Eugène Ionesco ve Franz Kafka’nın bende özel bir yeri var.

Gergedan (Ionesco) ve Dönüşüm (Kafka) eserleri, başkalaşma ve yabancılaşmaya çarpıcı bir eleştiri.

Okuyanlar bilir.

Okumayanlar da muhtemelen malûmat sahibidir.

Yine de birkaç satırla hatırlatayım.

Ionesco, insanların başkalaşmasını gergedan metaforu üzerinden verir. Bir kasabadakiler gergedanlaşmaya başlar. Sadece Berenger bu salgına karşı koyar.

Kafka’da metafor hamamböceği’dir. Gregor Samsa bir sabah uyandığında kendisini hamamböceği olarak bulur.

Her iki eserde tema yabancılaşma.

Ionesco toplumun, Kafka bireyin yabancılaşmasını anlatır.

“Birdenbire ortaya çıkan bir düşüncenin, bulaşıcı bir hastalık gibi yayılması, yeni bir din, bir öğreti, bir fanatizm sürükleyiveriyor insanları.

Bilmem hiç dikkatinizi çekti mi? İnsanlar sizin düşüncelerinizi artık paylaşmıyorsa, sanki canavarlarla karşı karşıyaymışsınız duygusu uyandırıyor insanda.

Mesela, gergedanlarla. Gergedanların saflığı, aynı zamanda acımasızlığı var onlarda. Onlar gibi düşünmüyorsanız, göz kırpmadan öldürebilirler sizleri”

diyor Ionesco.

Tepeden inme, devrimbaz ve popülist söylemler bu türden.

Suret-i haktan görünürler, ancak hakikatleri başka.

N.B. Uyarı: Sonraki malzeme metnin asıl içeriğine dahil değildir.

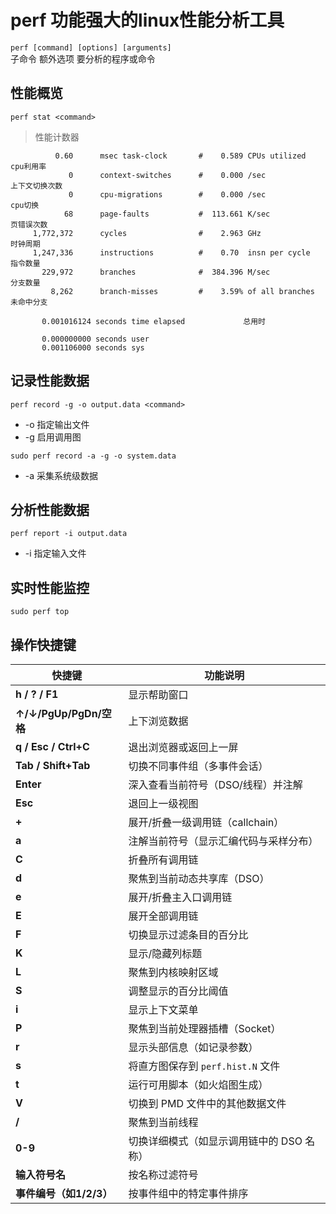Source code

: #	perf 功能强大的linux性能分析工具
  
`perf [command] [options] [arguments]`  
子命令   额外选项   要分析的程序或命令

##	性能概览
`perf stat <command>`
>	性能计数器
```
		  0.60 		msec task-clock       #    0.589 CPUs utilized 		cpu利用率
             0      context-switches      #    0.000 /sec				上下文切换次数
             0      cpu-migrations        #    0.000 /sec				cpu切换
            68      page-faults           #  113.661 K/sec				页错误次数
     1,772,372      cycles                #    2.963 GHz				时钟周期
     1,247,336      instructions          #    0.70  insn per cycle		指令数量
       229,972      branches              #  384.396 M/sec				分支数量
         8,262      branch-misses         #    3.59% of all branches	未命中分支

       0.001016124 seconds time elapsed				总用时

       0.000000000 seconds user
       0.001106000 seconds sys
```

##	记录性能数据
`perf record -g -o output.data <command>`
+	-o			指定输出文件 
+	-g			启用调用图  

`sudo perf record -a -g -o system.data`
+	-a 			采集系统级数据  
  

##	分析性能数据
`perf report -i output.data`
+	-i			指定输入文件

##	实时性能监控
`sudo perf top`

## 操作快捷键
| 快捷键               | 功能说明                                                                 |
|----------------------|--------------------------------------------|
| **h / ? / F1**       | 显示帮助窗口                               |
| **↑/↓/PgUp/PgDn/空格** | 上下浏览数据                             |
| **q / Esc / Ctrl+C** | 退出浏览器或返回上一屏                     |
| **Tab / Shift+Tab**  | 切换不同事件组（多事件会话）               |
| **Enter**            | 深入查看当前符号（DSO/线程）并注解         |
| **Esc**              | 退回上一级视图                             |
| **+**                | 展开/折叠一级调用链（callchain）           |
| **a**                | 注解当前符号（显示汇编代码与采样分布）     |
| **C**                | 折叠所有调用链                             |
| **d**                | 聚焦到当前动态共享库（DSO）                |
| **e**                | 展开/折叠主入口调用链                      |
| **E**                | 展开全部调用链                             |
| **F**                | 切换显示过滤条目的百分比                   |
| **K**                | 显示/隐藏列标题                            |
| **L**                | 聚焦到内核映射区域                         |
| **S**                | 调整显示的百分比阈值                       |
| **i**                | 显示上下文菜单                             |
| **P**                | 聚焦到当前处理器插槽（Socket）             |
| **r**                | 显示头部信息（如记录参数）                 |
| **s**                | 将直方图保存到 `perf.hist.N` 文件          |
| **t**                | 运行可用脚本（如火焰图生成）               |
| **V**                | 切换到 PMD 文件中的其他数据文件            |
| **/**                | 聚焦到当前线程                             |
| **0-9**              | 切换详细模式（如显示调用链中的 DSO 名称）  |
| **输入符号名**        | 按名称过滤符号                            |
| **事件编号（如1/2/3）** | 按事件组中的特定事件排序                |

Fıtratı yok sayacak kadar marjinal, yahut kışkırtıcı derecede radikaller.

Ülkedeki kültürel yarığın sebebi, bu fanatizmin ötekici radikal dili.

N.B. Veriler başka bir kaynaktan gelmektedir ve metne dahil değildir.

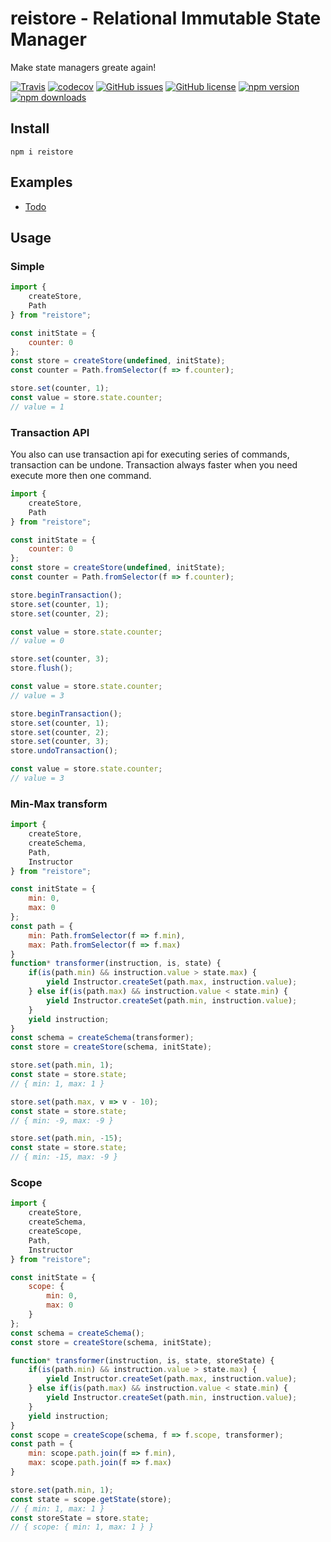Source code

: # reistore - Relational Immutable State Manager
Make state managers greate again!

[![Travis](https://img.shields.io/travis/Wroud/reistore.svg)](https://travis-ci.org/Wroud/reistore)
[![codecov](https://codecov.io/gh/Wroud/reistore/branch/master/graph/badge.svg)](https://codecov.io/gh/Wroud/reistore)
[![GitHub issues](https://img.shields.io/github/issues/Wroud/reistore.svg)](https://github.com/Wroud/reistore/issues)
[![GitHub license](https://img.shields.io/github/license/Wroud/reistore.svg)](https://github.com/Wroud/reistore/blob/master/LICENSE)
[![npm version](https://img.shields.io/npm/v/reistore.svg?style=flat-square)](https://www.npmjs.com/package/reistore)
[![npm downloads](https://img.shields.io/npm/dm/reistore.svg?style=flat-square)](https://www.npmjs.com/package/reistore)

## Install
```
npm i reistore
```

## Examples
* [Todo](https://codesandbox.io/s/github/Wroud/reistore-react/tree/master/examples/ts)

## Usage
### Simple
```js
import { 
    createStore,
    Path
} from "reistore";

const initState = {
    counter: 0
};
const store = createStore(undefined, initState);
const counter = Path.fromSelector(f => f.counter);

store.set(counter, 1);
const value = store.state.counter;
// value = 1
```
### Transaction API
You also can use transaction api for executing series of commands, transaction can be undone.
Transaction always faster when you need execute more then one command.
```js
import { 
    createStore,
    Path
} from "reistore";

const initState = {
    counter: 0
};
const store = createStore(undefined, initState);
const counter = Path.fromSelector(f => f.counter);

store.beginTransaction();
store.set(counter, 1);
store.set(counter, 2);

const value = store.state.counter;
// value = 0

store.set(counter, 3);
store.flush();

const value = store.state.counter;
// value = 3

store.beginTransaction();
store.set(counter, 1);
store.set(counter, 2);
store.set(counter, 3);
store.undoTransaction();

const value = store.state.counter;
// value = 3
```
### Min-Max transform
```js
import { 
    createStore,
    createSchema,
    Path,
    Instructor
} from "reistore";

const initState = {
    min: 0,
    max: 0
};
const path = {
    min: Path.fromSelector(f => f.min),
    max: Path.fromSelector(f => f.max)
}
function* transformer(instruction, is, state) {
    if(is(path.min) && instruction.value > state.max) {
        yield Instructor.createSet(path.max, instruction.value);
    } else if(is(path.max) && instruction.value < state.min) {
        yield Instructor.createSet(path.min, instruction.value);
    }
    yield instruction;
}
const schema = createSchema(transformer);
const store = createStore(schema, initState);

store.set(path.min, 1);
const state = store.state;
// { min: 1, max: 1 }

store.set(path.max, v => v - 10);
const state = store.state;
// { min: -9, max: -9 }

store.set(path.min, -15);
const state = store.state;
// { min: -15, max: -9 }
```

### Scope
```js
import { 
    createStore,
    createSchema,
    createScope,
    Path,
    Instructor
} from "reistore";

const initState = {
    scope: {
        min: 0,
        max: 0
    }
};
const schema = createSchema();
const store = createStore(schema, initState);

function* transformer(instruction, is, state, storeState) {
    if(is(path.min) && instruction.value > state.max) {
        yield Instructor.createSet(path.max, instruction.value);
    } else if(is(path.max) && instruction.value < state.min) {
        yield Instructor.createSet(path.min, instruction.value);
    }
    yield instruction;
}
const scope = createScope(schema, f => f.scope, transformer);
const path = {
    min: scope.path.join(f => f.min),
    max: scope.path.join(f => f.max)
}

store.set(path.min, 1);
const state = scope.getState(store);
// { min: 1, max: 1 }
const storeState = store.state;
// { scope: { min: 1, max: 1 } }
```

Biatsız, sloganik bir dille, hürriyet, eşitlik, demokrasi kavramlarını sıkça zikrederek, kuralsız, bağsız ve bağlamsız muğlak bir zemine sürüklüyorlar toplumu.

Klonladıkları kültürün jargonuyla ölçüyor, kesip biçiyorlar.

Bizdeki yabancılaşmanın karşılığı Batılılaşma.

Batı ve Doğu’yu hakikatine bakmadan eşitleyen akıl, sözgelişi, din karşıtlığını da Batı’dan klonluyor.

Hangi din olduğunun önemi yok. Batılı din karşıtı aydınların, baskıcı, tekfirci Engizisyon Kilise dini karşısındaki haklı duruşlarını, hiçbir döneminde Engizisyon Kilise felsefesi ve zorbalığına dönüşmemiş İslam’a yöneltmelerindeki yanılgı üzerinde durulmuyor mesela.

Klon kültürle, felsefeyle, ideoloji ve öğretilerle örgütleniyor, o kültürün misyonerleriyle işbirliği yaparak kendi insanıyla çatışmaya girişiyorlar.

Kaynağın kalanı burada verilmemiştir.